### Task details
If a line in the entries includes "Capulet", show that line.

### Available data
···

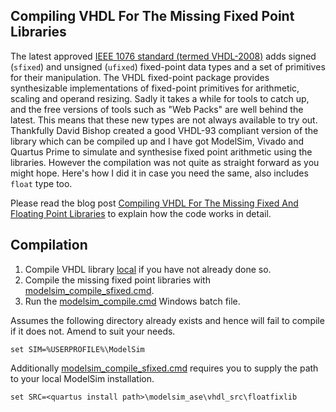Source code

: ## Compiling VHDL For The Missing Fixed Point Libraries

The latest approved [IEEE 1076 standard (termed VHDL-2008)](https://standards.ieee.org/standard/1076-2008.html) adds signed (`sfixed`) and unsigned (`ufixed`) fixed-point data types and a set of primitives for their manipulation. The VHDL fixed-point package provides synthesizable implementations of fixed-point primitives for arithmetic, scaling and operand resizing. Sadly it takes a while for tools to catch up, and the free versions of tools such as "Web Packs" are well behind the latest. This means that these new types are not always available to try out. Thankfully David Bishop created a good VHDL-93 compliant version of the library which can be compiled up and I have got ModelSim, Vivado and Quartus Prime to simulate and synthesise fixed point arithmetic using the libraries. However the compilation was not quite as straight forward as you might hope. Here's how I did it in case you need the same, also includes `float` type too.

Please read the blog post [Compiling VHDL For The Missing Fixed And Floating Point Libraries](http://blog.abbey1.org.uk/index.php/technology/compiling-vhdl-for-the-missing-fixed-and-floating) to explain how the code works in detail.

## Compilation

1. Compile VHDL library [local](../Local) if you have not already done so.
2. Compile the missing fixed point libraries with [modelsim_compile_sfixed.cmd](modelsim_compile_sfixed.cmd).
3. Run the [modelsim_compile.cmd](modelsim_compile.cmd) Windows batch file.

Assumes the following directory already exists and hence will fail to compile if it does not. Amend to suit your needs.

```batch
set SIM=%USERPROFILE%\ModelSim
```

Additionally [modelsim_compile_sfixed.cmd](modelsim_compile_sfixed.cmd) requires you to supply the path to your local ModelSim installation.

```batch
set SRC=<quartus install path>\modelsim_ase\vhdl_src\floatfixlib
```

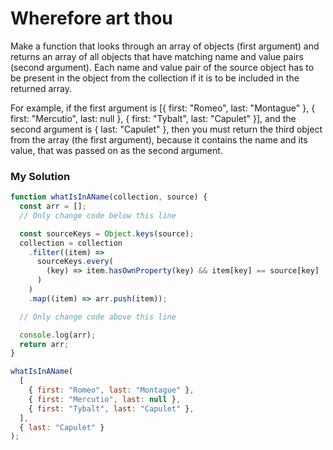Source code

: # Wherefore art thou

Make a function that looks through an array of objects (first argument) and returns an array of all objects that have matching name and value pairs (second argument). Each name and value pair of the source object has to be present in the object from the collection if it is to be included in the returned array.

For example, if the first argument is [{ first: "Romeo", last: "Montague" }, { first: "Mercutio", last: null }, { first: "Tybalt", last: "Capulet" }], and the second argument is { last: "Capulet" }, then you must return the third object from the array (the first argument), because it contains the name and its value, that was passed on as the second argument.

### My Solution

```javascript
function whatIsInAName(collection, source) {
  const arr = [];
  // Only change code below this line

  const sourceKeys = Object.keys(source);
  collection = collection
    .filter((item) =>
      sourceKeys.every(
        (key) => item.hasOwnProperty(key) && item[key] == source[key]
      )
    )
    .map((item) => arr.push(item));

  // Only change code above this line

  console.log(arr);
  return arr;
}

whatIsInAName(
  [
    { first: "Romeo", last: "Montague" },
    { first: "Mercutio", last: null },
    { first: "Tybalt", last: "Capulet" },
  ],
  { last: "Capulet" }
);
```
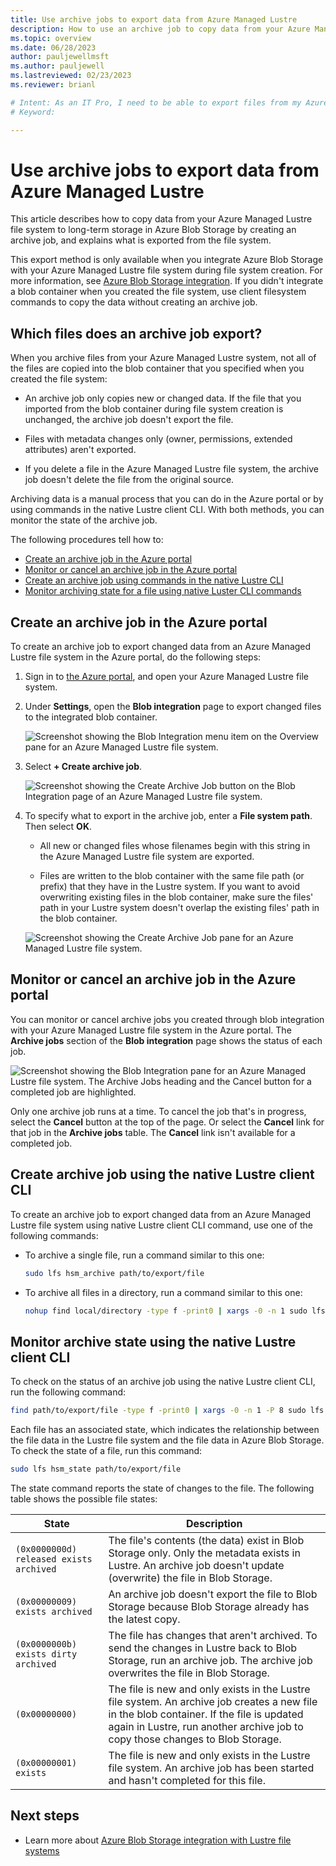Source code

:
 ```yaml
---
title: Use archive jobs to export data from Azure Managed Lustre
description: How to use an archive job to copy data from your Azure Managed Lustre file system to long-term storage in Azure Blob Storage.
ms.topic: overview
ms.date: 06/28/2023
author: pauljewellmsft
ms.author: pauljewell
ms.lastreviewed: 02/23/2023
ms.reviewer: brianl

# Intent: As an IT Pro, I need to be able to export files from my Azure Managed Lustre file system to longterm Azure Blob Storage.
# Keyword: 

---
```


# Use archive jobs to export data from Azure Managed Lustre

This article describes how to copy data from your Azure Managed Lustre file system to long-term storage in Azure Blob Storage by creating an archive job, and explains what is exported from the file system.

This export method is only available when you integrate Azure Blob Storage with your Azure Managed Lustre file system during file system creation. For more information, see [Azure Blob Storage integration](amlfs-overview.md#azure-blob-storage-integration). If you didn't integrate a blob container when you created the file system, use client filesystem commands to copy the data without creating an archive job.

## Which files does an archive job export?

When you archive files from your Azure Managed Lustre system, not all of the files are copied into the blob container that you specified when you created the file system:

* An archive job only copies new or changed data. If the file that you imported from the blob container during file system creation is unchanged, the archive job doesn't export the file.

* Files with metadata changes only (owner, permissions, extended attributes) aren't exported.

* If you delete a file in the Azure Managed Lustre file system, the archive job doesn't delete the file from the original source.

Archiving data is a manual process that you can do in the Azure portal or by using commands in the native Lustre client CLI. With both methods, you can monitor the state of the archive job.

The following procedures tell how to:

* [Create an archive job in the Azure portal](#create-an-archive-job-in-the-azure-portal)
* [Monitor or cancel an archive job in the Azure portal](#monitor-or-cancel-an-archive-job-in-the-azure-portal)
* [Create an archive job using commands in the native Lustre CLI](#create-archive-job-using-the-native-lustre-client-cli)
* [Monitor archiving state for a file using native Luster CLI commands](#monitor-archive-state-using-the-native-lustre-client-cli)

## Create an archive job in the Azure portal

To create an archive job to export changed data from an Azure Managed Lustre file system in the Azure portal, do the following steps:

1. Sign in to [the Azure portal](https://portal.azure.com), and open your Azure Managed Lustre file system.

1. Under **Settings**,  open the **Blob integration** page to export changed files to the integrated blob container.

   ![Screenshot showing the Blob Integration menu item on the Overview pane for an Azure Managed Lustre file system.](media/export-with-archive-jobs/select-blob-integration-settings.png)

2. Select **+ Create archive job**.

   ![Screenshot showing the Create Archive Job button on the Blob Integration page of an Azure Managed Lustre file system.](media/export-with-archive-jobs/select-create-archive-job.png)

3. To specify what to export in the archive job, enter a **File system path**. Then select **OK**.

   * All new or changed files whose filenames begin with this string in the Azure Managed Lustre file system are exported.

   * Files are written to the blob container with the same file path (or prefix) that they have in the Lustre system. If you want to avoid overwriting existing files in the blob container, make sure the files' path in your Lustre system doesn't overlap the existing files' path in the blob container.

   ![Screenshot showing the Create Archive Job pane for an Azure Managed Lustre file system.](media/export-with-archive-jobs/create-archive-job-options.png)

## Monitor or cancel an archive job in the Azure portal

You can monitor or cancel archive jobs you created through blob integration with your Azure Managed Lustre file system in the Azure portal. The **Archive jobs** section of the **Blob integration** page shows the status of each job.

   ![Screenshot showing the Blob Integration pane for an Azure Managed Lustre file system. The Archive Jobs heading and the Cancel button for a completed job are highlighted.](media/export-with-archive-jobs/archive-jobs.png)

Only one archive job runs at a time. To cancel the job that's in progress, select the **Cancel** button at the top of the page. Or select the **Cancel** link for that job in the **Archive jobs** table. The **Cancel** link isn't available for a completed job.

## Create archive job using the native Lustre client CLI

To create an archive job to export changed data from an Azure Managed Lustre file system using native Lustre client CLI command, use one of the following commands:

* To archive a single file, run a command similar to this one:

  ```bash
  sudo lfs hsm_archive path/to/export/file
  ```

* To archive all files in a directory, run a command similar to this one:

  ```bash
  nohup find local/directory -type f -print0 | xargs -0 -n 1 sudo lfs hsm_archive &
  ```

## Monitor archive state using the native Lustre client CLI

To check on the status of an archive job using the native Lustre client CLI, run the following command:

```bash
find path/to/export/file -type f -print0 | xargs -0 -n 1 -P 8 sudo lfs hsm_action | grep "ARCHIVE" | wc -l
```

Each file has an associated state, which indicates the relationship between the file data in the Lustre file system and the file data in Azure Blob Storage. To check the state of a file, run this command:

```bash
sudo lfs hsm_state path/to/export/file
```

The state command reports the state of changes to the file. The following table shows the possible file states:

|State|Description|
|-----|-----------|
|`(0x0000000d) released exists archived`|The file's contents (the data) exist in Blob Storage only. Only the metadata exists in Lustre. An archive job doesn't update (overwrite) the file in Blob Storage.|
|`(0x00000009) exists archived`|An archive job doesn't export the file to Blob Storage because Blob Storage already has the latest copy.|
|`(0x0000000b) exists dirty archived`|The file has changes that aren't archived. To send the changes in Lustre back to Blob Storage, run an archive job. The archive job overwrites the file in Blob Storage.|
|`(0x00000000)`|The file is new and only exists in the Lustre file system. An archive job creates a new file in the blob container. If the file is updated again in Lustre, run another archive job to copy those changes to Blob Storage.|
|`(0x00000001) exists`|The file is new and only exists in the Lustre file system. An archive job has been started and hasn't completed for this file. |

## Next steps

* Learn more about [Azure Blob Storage integration with Lustre file systems](blob-integration.md)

···

### Task output
For example, if the first argument is [{ first: "Romeo", last: "Montague" }, { first: "Mercutio", last: null }, { first: "Tybalt", last: "Capulet" }], and the second argument is { last: "Capulet" }, then you must return the third object from the array (the first argument), because it contains the name and its value, that was passed on as the second argument.
    { first: "Tybalt", last: "Capulet" },
  { last: "Capulet" }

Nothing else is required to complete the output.